BEGIN Exercise materials

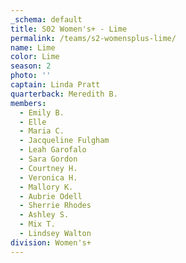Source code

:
 ```yaml
---
_schema: default
title: S02 Women's+ - Lime
permalink: /teams/s2-womensplus-lime/
name: Lime
color: Lime
season: 2
photo: ''
captain: Linda Pratt
quarterback: Meredith B.
members:
  - Emily B.
  - Elle
  - Maria C.
  - Jacqueline Fulgham
  - Leah Garofalo
  - Sara Gordon
  - Courtney H.
  - Veronica H.
  - Mallory K.
  - Aubrie Odell
  - Sherrie Rhodes
  - Ashley S.
  - Mix T.
  - Lindsey Walton
division: Women's+
---
```

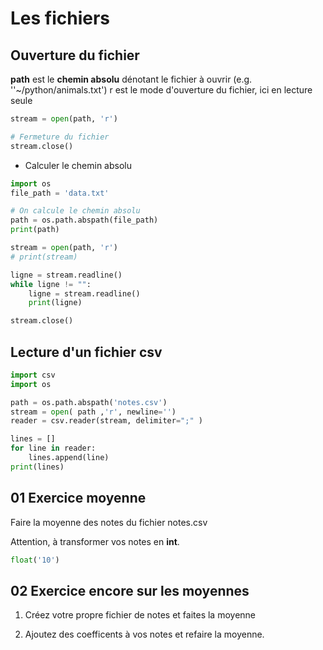 # Les fichiers

## Ouverture du fichier

**path** est le **chemin absolu** dénotant le fichier à ouvrir (e.g. ''~/python/animals.txt')
r est le mode d'ouverture du fichier, ici en lecture seule

```python
stream = open(path, 'r')

# Fermeture du fichier
stream.close()
```

- Calculer le chemin absolu 

```python
import os
file_path = 'data.txt'

# On calcule le chemin absolu
path = os.path.abspath(file_path)
print(path)

stream = open(path, 'r')
# print(stream)

ligne = stream.readline()
while ligne != "":
    ligne = stream.readline()
    print(ligne)

stream.close()
```

## Lecture d'un fichier csv 

```python
import csv
import os

path = os.path.abspath('notes.csv')
stream = open( path ,'r', newline='')
reader = csv.reader(stream, delimiter=";" )

lines = []
for line in reader:
    lines.append(line)
print(lines)

```

## 01 Exercice moyenne

Faire la moyenne des notes du fichier notes.csv

Attention, à transformer vos notes en **int**. 

```python
float('10')
```

## 02 Exercice encore sur les moyennes

1. Créez votre propre fichier de notes et faites la moyenne

2. Ajoutez des coefficents à vos notes et refaire la moyenne.
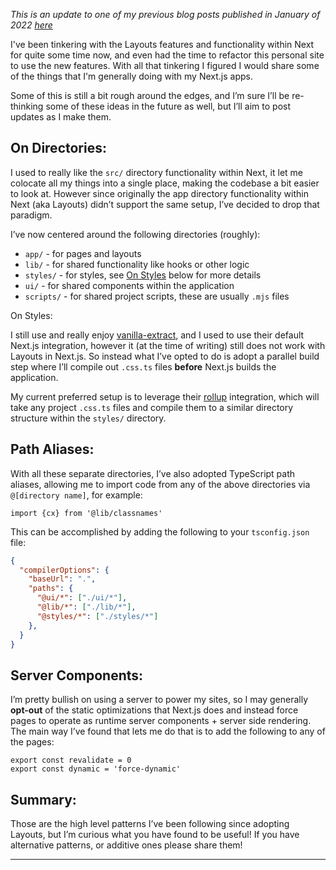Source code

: _This is an update to one of my previous blog posts published in January of 2022 [here](/2022/january/my-opinionated-nextjs-setup)_

I've been tinkering with the Layouts features and functionality within Next for quite some time now, and even had the time to refactor this personal site to use the new features. With all that tinkering I figured I would share some of the things that I'm generally doing with my Next.js apps. 

Some of this is still a bit rough around the edges, and I’m sure I’ll be re-thinking some of these ideas in the future as well, but I’ll aim to post updates as I make them.

## On Directories:

I used to really like the `src/` directory functionality within Next, it let me colocate all my things into a single place, making the codebase a bit easier to look at. However since originally the app directory functionality within Next (aka Layouts) didn’t support the same setup, I’ve decided to drop that paradigm.

I’ve now centered around the following directories (roughly):

- `app/` - for pages and layouts
- `lib/` - for shared functionality like hooks or other logic
- `styles/` - for styles, see [On Styles](#on-styles) below for more details
- `ui/` - for shared components within the application
- `scripts/` - for shared project scripts, these are usually `.mjs` files

<Heading is="h2" variant="h2" id="on-styles">On Styles:</Heading>

I still use and really enjoy [vanilla-extract]([https://vanilla-extract.style/](https://vanilla-extract.style/)), and I used to use their default Next.js integration, however it (at the time of writing) still does not work with Layouts in Next.js. So instead what I’ve opted to do is adopt a parallel build step where I’ll compile out `.css.ts` files ************before************ Next.js builds the application.

My current preferred setup is to leverage their [rollup]([https://vanilla-extract.style/documentation/integrations/rollup/](https://vanilla-extract.style/documentation/integrations/rollup/)) integration, which will take any project `.css.ts` files and compile them to a similar directory structure within the `styles/` directory.

## Path Aliases:

With all these separate directories, I’ve also adopted TypeScript path aliases, allowing me to import code from any of the above directories via `@[directory name]`, for example:

```tsx
import {cx} from '@lib/classnames'
```

This can be accomplished by adding the following to your `tsconfig.json` file:

```json
{
  "compilerOptions": {
    "baseUrl": ".",
    "paths": {
      "@ui/*": ["./ui/*"],
      "@lib/*": ["./lib/*"],
      "@styles/*": ["./styles/*"]
    },
  }
}
```

## Server Components:

I’m pretty bullish on using a server to power my sites, so I may generally **opt-out** of the static optimizations that Next.js does and instead force pages to operate as runtime server components + server side rendering. The main way I’ve found that lets me do that is to add the following to any of the pages:

```tsx
export const revalidate = 0
export const dynamic = 'force-dynamic'
```

## Summary:

Those are the high level patterns I’ve been following since adopting Layouts, but I’m curious what you have found to be useful! If you have alternative patterns, or additive ones please share them!

<Spacer />

---

<Spacer />
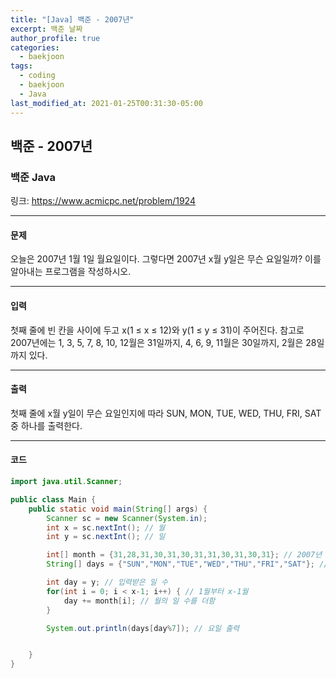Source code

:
 ```yaml
---
title: "[Java] 백준 - 2007년"
excerpt: 백준 날짜
author_profile: true
categories: 
  - baekjoon
tags:
  - coding
  - baekjoon
  - Java
last_modified_at: 2021-01-25T00:31:30-05:00
---
```




## 백준 - 2007년



### 백준 Java

링크: <https://www.acmicpc.net/problem/1924>

***

#### 문제

오늘은 2007년 1월 1일 월요일이다. 그렇다면 2007년 x월 y일은 무슨 요일일까? 이를 알아내는 프로그램을 작성하시오.

***

#### 입력

첫째 줄에 빈 칸을 사이에 두고 x(1 ≤ x ≤ 12)와 y(1 ≤ y ≤ 31)이 주어진다. 참고로 2007년에는 1, 3, 5, 7, 8, 10, 12월은 31일까지, 4, 6, 9, 11월은 30일까지, 2월은 28일까지 있다.

***

#### 출력

첫째 줄에 x월 y일이 무슨 요일인지에 따라 SUN, MON, TUE, WED, THU, FRI, SAT중 하나를 출력한다.

***

#### 코드

```java
import java.util.Scanner;

public class Main {
    public static void main(String[] args) {
        Scanner sc = new Scanner(System.in);
        int x = sc.nextInt(); // 월
        int y = sc.nextInt(); // 일

        int[] month = {31,28,31,30,31,30,31,31,30,31,30,31}; // 2007년 월 별 날짜
        String[] days = {"SUN","MON","TUE","WED","THU","FRI","SAT"}; // 요일 배열

        int day = y; // 입력받은 일 수
        for(int i = 0; i < x-1; i++) { // 1월부터 x-1월
            day += month[i]; // 월의 일 수를 더함
        }

        System.out.println(days[day%7]); // 요일 출력


    }
}
```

END Exercise materials

# Exercise goal:
An answer that restates all the entries exactly and drops the images is what is needed.

# Answer space:
Source code

:
 ```yaml
---
_schema: default
title: S02 Women's+ - Lime
permalink: /teams/s2-womensplus-lime/
name: Lime
color: Lime
season: 2
photo: ''
captain: Linda Pratt
quarterback: Meredith B.
members:
  - Emily B.
  - Elle
  - Maria C.
  - Jacqueline Fulgham
  - Leah Garofalo
  - Sara Gordon
  - Courtney H.
  - Veronica H.
  - Mallory K.
  - Aubrie Odell
  - Sherrie Rhodes
  - Ashley S.
  - Mix T.
  - Lindsey Walton
division: Women's+
---
```

 # Les fichiers

## Ouverture du fichier

**path** est le **chemin absolu** dénotant le fichier à ouvrir (e.g. ''~/python/animals.txt')
r est le mode d'ouverture du fichier, ici en lecture seule

```python
stream = open(path, 'r')

# Fermeture du fichier
stream.close()
```

- Calculer le chemin absolu 

```python
import os
file_path = 'data.txt'

# On calcule le chemin absolu
path = os.path.abspath(file_path)
print(path)

stream = open(path, 'r')
# print(stream)

ligne = stream.readline()
while ligne != "":
    ligne = stream.readline()
    print(ligne)

stream.close()
```

## Lecture d'un fichier csv 

```python
import csv
import os

path = os.path.abspath('notes.csv')
stream = open( path ,'r', newline='')
reader = csv.reader(stream, delimiter=";" )

lines = []
for line in reader:
    lines.append(line)
print(lines)

```

## 01 Exercice moyenne

Faire la moyenne des notes du fichier notes.csv

Attention, à transformer vos notes en **int**. 

```python
float('10')
```

## 02 Exercice encore sur les moyennes

1. Créez votre propre fichier de notes et faites la moyenne

2. Ajoutez des coefficents à vos notes et refaire la moyenne.
Source code

: _This is an update to one of my previous blog posts published in January of 2022 [here](/2022/january/my-opinionated-nextjs-setup)_

I've been tinkering with the Layouts features and functionality within Next for quite some time now, and even had the time to refactor this personal site to use the new features. With all that tinkering I figured I would share some of the things that I'm generally doing with my Next.js apps. 

Some of this is still a bit rough around the edges, and I’m sure I’ll be re-thinking some of these ideas in the future as well, but I’ll aim to post updates as I make them.

## On Directories:

I used to really like the `src/` directory functionality within Next, it let me colocate all my things into a single place, making the codebase a bit easier to look at. However since originally the app directory functionality within Next (aka Layouts) didn’t support the same setup, I’ve decided to drop that paradigm.

I’ve now centered around the following directories (roughly):

- `app/` - for pages and layouts
- `lib/` - for shared functionality like hooks or other logic
- `styles/` - for styles, see [On Styles](#on-styles) below for more details
- `ui/` - for shared components within the application
- `scripts/` - for shared project scripts, these are usually `.mjs` files

<Heading is="h2" variant="h2" id="on-styles">On Styles:</Heading>

I still use and really enjoy [vanilla-extract]([https://vanilla-extract.style/](https://vanilla-extract.style/)), and I used to use their default Next.js integration, however it (at the time of writing) still does not work with Layouts in Next.js. So instead what I’ve opted to do is adopt a parallel build step where I’ll compile out `.css.ts` files ************before************ Next.js builds the application.

My current preferred setup is to leverage their [rollup]([https://vanilla-extract.style/documentation/integrations/rollup/](https://vanilla-extract.style/documentation/integrations/rollup/)) integration, which will take any project `.css.ts` files and compile them to a similar directory structure within the `styles/` directory.

## Path Aliases:

With all these separate directories, I’ve also adopted TypeScript path aliases, allowing me to import code from any of the above directories via `@[directory name]`, for example:

```tsx
import {cx} from '@lib/classnames'
```

This can be accomplished by adding the following to your `tsconfig.json` file:

```json
{
  "compilerOptions": {
    "baseUrl": ".",
    "paths": {
      "@ui/*": ["./ui/*"],
      "@lib/*": ["./lib/*"],
      "@styles/*": ["./styles/*"]
    },
  }
}
```

## Server Components:

I’m pretty bullish on using a server to power my sites, so I may generally **opt-out** of the static optimizations that Next.js does and instead force pages to operate as runtime server components + server side rendering. The main way I’ve found that lets me do that is to add the following to any of the pages:

```tsx
export const revalidate = 0
export const dynamic = 'force-dynamic'
```

## Summary:

Those are the high level patterns I’ve been following since adopting Layouts, but I’m curious what you have found to be useful! If you have alternative patterns, or additive ones please share them!

<Spacer />

---

<Spacer />
Source code

:
 ```yaml
---
title: "[Java] 백준 - 2007년"
excerpt: 백준 날짜
author_profile: true
categories: 
  - baekjoon
tags:
  - coding
  - baekjoon
  - Java
last_modified_at: 2021-01-25T00:31:30-05:00
---
```




## 백준 - 2007년



### 백준 Java

링크: <https://www.acmicpc.net/problem/1924>

***

#### 문제

오늘은 2007년 1월 1일 월요일이다. 그렇다면 2007년 x월 y일은 무슨 요일일까? 이를 알아내는 프로그램을 작성하시오.

***

#### 입력

첫째 줄에 빈 칸을 사이에 두고 x(1 ≤ x ≤ 12)와 y(1 ≤ y ≤ 31)이 주어진다. 참고로 2007년에는 1, 3, 5, 7, 8, 10, 12월은 31일까지, 4, 6, 9, 11월은 30일까지, 2월은 28일까지 있다.

***

#### 출력

첫째 줄에 x월 y일이 무슨 요일인지에 따라 SUN, MON, TUE, WED, THU, FRI, SAT중 하나를 출력한다.

***

#### 코드

```java
import java.util.Scanner;

public class Main {
    public static void main(String[] args) {
        Scanner sc = new Scanner(System.in);
        int x = sc.nextInt(); // 월
        int y = sc.nextInt(); // 일

        int[] month = {31,28,31,30,31,30,31,31,30,31,30,31}; // 2007년 월 별 날짜
        String[] days = {"SUN","MON","TUE","WED","THU","FRI","SAT"}; // 요일 배열

        int day = y; // 입력받은 일 수
        for(int i = 0; i < x-1; i++) { // 1월부터 x-1월
            day += month[i]; // 월의 일 수를 더함
        }

        System.out.println(days[day%7]); // 요일 출력


    }
}
```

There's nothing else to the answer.